● What you should do:
If a line in the entries below includes "volumes", pick it out and copy it.
════════════════════
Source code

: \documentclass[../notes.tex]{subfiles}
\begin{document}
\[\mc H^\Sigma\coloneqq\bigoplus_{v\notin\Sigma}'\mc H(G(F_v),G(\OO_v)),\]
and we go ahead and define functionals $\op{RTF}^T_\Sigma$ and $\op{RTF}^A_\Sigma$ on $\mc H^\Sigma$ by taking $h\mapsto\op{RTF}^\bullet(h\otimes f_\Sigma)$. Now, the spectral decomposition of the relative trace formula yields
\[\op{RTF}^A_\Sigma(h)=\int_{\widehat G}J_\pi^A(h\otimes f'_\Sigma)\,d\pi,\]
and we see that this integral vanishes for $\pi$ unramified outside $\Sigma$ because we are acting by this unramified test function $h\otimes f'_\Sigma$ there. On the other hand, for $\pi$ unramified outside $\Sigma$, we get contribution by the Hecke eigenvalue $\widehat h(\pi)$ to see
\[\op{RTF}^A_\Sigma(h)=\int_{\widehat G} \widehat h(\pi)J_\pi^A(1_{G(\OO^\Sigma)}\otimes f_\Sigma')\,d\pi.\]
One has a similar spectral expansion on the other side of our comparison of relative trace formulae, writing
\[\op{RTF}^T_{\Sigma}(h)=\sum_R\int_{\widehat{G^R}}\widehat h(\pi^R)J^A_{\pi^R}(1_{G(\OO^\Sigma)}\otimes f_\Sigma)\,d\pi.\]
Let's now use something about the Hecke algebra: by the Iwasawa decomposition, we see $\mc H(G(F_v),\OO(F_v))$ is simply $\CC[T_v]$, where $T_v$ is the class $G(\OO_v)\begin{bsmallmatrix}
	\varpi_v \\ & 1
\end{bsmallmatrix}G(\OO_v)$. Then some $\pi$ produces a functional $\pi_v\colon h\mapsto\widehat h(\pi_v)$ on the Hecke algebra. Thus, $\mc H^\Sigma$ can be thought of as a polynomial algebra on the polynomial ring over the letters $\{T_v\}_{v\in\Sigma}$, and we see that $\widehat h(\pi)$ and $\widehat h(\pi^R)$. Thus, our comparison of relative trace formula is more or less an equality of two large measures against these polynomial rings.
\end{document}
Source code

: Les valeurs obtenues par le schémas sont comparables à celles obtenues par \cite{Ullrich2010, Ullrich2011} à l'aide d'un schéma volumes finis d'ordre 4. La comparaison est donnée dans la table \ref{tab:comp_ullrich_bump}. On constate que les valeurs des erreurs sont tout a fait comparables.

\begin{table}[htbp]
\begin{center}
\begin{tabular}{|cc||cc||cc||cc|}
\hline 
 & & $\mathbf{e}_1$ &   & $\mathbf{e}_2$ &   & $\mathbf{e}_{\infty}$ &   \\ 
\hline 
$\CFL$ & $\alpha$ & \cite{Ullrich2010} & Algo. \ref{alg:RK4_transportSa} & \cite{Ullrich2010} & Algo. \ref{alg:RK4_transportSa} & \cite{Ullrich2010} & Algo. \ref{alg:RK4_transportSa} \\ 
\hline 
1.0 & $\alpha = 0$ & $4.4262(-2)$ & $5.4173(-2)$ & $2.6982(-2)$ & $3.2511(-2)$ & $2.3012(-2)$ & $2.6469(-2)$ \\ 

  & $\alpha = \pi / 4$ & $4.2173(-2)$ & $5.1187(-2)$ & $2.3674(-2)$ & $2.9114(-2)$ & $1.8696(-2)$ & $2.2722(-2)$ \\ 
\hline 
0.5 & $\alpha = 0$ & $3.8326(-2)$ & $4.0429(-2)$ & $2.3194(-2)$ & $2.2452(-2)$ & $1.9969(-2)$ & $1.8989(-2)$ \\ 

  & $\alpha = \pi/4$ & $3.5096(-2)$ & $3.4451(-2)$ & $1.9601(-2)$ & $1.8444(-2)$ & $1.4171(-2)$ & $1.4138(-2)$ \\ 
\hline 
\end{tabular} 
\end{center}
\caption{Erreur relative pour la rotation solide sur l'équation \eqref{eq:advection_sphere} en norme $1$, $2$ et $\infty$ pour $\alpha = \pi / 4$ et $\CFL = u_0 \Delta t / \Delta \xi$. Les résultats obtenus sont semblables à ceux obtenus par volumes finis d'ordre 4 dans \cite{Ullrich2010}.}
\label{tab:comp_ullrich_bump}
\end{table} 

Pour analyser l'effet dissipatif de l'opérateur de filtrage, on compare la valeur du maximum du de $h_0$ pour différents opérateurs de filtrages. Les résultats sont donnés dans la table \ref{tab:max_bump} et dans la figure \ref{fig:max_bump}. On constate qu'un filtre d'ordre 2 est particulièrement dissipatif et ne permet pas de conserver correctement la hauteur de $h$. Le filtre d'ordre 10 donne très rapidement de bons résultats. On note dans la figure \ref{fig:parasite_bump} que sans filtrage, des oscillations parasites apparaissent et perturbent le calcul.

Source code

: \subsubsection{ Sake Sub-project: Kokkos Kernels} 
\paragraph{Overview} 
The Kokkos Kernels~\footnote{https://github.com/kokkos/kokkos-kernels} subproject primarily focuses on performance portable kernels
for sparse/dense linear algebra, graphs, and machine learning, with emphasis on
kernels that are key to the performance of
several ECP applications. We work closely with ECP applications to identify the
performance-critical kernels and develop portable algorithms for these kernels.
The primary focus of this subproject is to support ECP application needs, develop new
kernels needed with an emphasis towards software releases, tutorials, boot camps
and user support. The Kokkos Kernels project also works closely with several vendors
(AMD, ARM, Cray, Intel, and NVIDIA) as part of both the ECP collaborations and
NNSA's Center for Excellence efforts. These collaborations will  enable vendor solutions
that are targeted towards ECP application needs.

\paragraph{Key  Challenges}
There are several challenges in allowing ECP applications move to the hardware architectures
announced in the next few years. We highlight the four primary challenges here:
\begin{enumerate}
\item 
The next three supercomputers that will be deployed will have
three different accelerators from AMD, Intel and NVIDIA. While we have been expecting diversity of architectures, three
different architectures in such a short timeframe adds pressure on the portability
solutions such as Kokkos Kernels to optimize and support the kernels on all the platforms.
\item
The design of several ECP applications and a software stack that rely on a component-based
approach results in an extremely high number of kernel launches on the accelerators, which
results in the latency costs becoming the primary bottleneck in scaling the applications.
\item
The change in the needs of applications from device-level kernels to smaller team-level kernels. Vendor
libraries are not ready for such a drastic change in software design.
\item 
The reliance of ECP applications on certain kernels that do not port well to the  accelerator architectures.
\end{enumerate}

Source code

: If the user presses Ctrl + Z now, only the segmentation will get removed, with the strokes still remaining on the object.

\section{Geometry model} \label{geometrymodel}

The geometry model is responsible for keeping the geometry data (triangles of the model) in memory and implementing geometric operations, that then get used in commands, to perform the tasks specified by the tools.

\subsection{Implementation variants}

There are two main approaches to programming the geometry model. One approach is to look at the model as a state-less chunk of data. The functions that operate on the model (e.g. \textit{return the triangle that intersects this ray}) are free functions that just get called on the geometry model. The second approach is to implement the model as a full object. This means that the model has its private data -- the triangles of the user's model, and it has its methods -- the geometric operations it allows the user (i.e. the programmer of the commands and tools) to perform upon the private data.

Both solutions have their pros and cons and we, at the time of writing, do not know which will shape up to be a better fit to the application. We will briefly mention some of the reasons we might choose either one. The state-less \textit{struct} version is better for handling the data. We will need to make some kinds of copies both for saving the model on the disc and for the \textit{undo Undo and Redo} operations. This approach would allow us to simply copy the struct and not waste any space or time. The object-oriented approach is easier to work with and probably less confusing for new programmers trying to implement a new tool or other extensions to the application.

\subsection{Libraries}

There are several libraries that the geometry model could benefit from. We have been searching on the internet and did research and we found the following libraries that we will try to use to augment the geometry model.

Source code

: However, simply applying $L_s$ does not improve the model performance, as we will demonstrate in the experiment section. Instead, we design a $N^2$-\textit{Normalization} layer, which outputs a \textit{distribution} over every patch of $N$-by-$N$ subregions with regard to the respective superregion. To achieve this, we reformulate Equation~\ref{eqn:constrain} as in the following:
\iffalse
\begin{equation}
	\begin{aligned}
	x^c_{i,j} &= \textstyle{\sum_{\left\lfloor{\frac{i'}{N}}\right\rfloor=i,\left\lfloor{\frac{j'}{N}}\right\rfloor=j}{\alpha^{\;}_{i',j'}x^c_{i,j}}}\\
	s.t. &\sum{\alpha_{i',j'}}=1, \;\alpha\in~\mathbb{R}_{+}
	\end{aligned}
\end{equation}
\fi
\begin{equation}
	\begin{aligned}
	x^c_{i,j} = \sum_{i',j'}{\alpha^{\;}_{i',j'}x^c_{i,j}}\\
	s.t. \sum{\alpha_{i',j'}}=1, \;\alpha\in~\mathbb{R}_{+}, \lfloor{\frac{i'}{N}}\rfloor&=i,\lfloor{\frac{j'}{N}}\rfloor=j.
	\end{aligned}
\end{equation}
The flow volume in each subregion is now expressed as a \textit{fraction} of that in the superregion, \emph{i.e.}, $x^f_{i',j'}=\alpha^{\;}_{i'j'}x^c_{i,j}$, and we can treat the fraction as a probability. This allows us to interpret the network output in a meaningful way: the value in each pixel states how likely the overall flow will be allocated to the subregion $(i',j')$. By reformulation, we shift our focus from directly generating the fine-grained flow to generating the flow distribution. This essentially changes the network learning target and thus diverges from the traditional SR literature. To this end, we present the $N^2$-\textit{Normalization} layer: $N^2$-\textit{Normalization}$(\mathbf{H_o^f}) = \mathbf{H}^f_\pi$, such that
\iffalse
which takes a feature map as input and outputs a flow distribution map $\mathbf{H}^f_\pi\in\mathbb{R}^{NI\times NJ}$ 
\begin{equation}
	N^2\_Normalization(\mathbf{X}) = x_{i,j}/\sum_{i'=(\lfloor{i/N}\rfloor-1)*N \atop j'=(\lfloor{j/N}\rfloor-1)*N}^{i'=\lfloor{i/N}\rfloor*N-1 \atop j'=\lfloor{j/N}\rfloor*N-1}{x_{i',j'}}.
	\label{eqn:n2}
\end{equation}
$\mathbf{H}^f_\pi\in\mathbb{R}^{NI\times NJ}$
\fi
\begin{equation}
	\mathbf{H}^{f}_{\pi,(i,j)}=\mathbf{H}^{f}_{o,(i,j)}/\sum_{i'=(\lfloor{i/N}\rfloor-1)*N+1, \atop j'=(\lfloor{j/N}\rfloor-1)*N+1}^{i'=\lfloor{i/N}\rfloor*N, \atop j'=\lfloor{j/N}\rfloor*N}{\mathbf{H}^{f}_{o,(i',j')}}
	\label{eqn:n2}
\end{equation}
════════════════════
● Answer to the problem:
: Les valeurs obtenues par le schémas sont comparables à celles obtenues par \cite{Ullrich2010, Ullrich2011} à l'aide d'un schéma volumes finis d'ordre 4. La comparaison est donnée dans la table \ref{tab:comp_ullrich_bump}. On constate que les valeurs des erreurs sont tout a fait comparables.
\caption{Erreur relative pour la rotation solide sur l'équation \eqref{eq:advection_sphere} en norme $1$, $2$ et $\infty$ pour $\alpha = \pi / 4$ et $\CFL = u_0 \Delta t / \Delta \xi$. Les résultats obtenus sont semblables à ceux obtenus par volumes finis d'ordre 4 dans \cite{Ullrich2010}.}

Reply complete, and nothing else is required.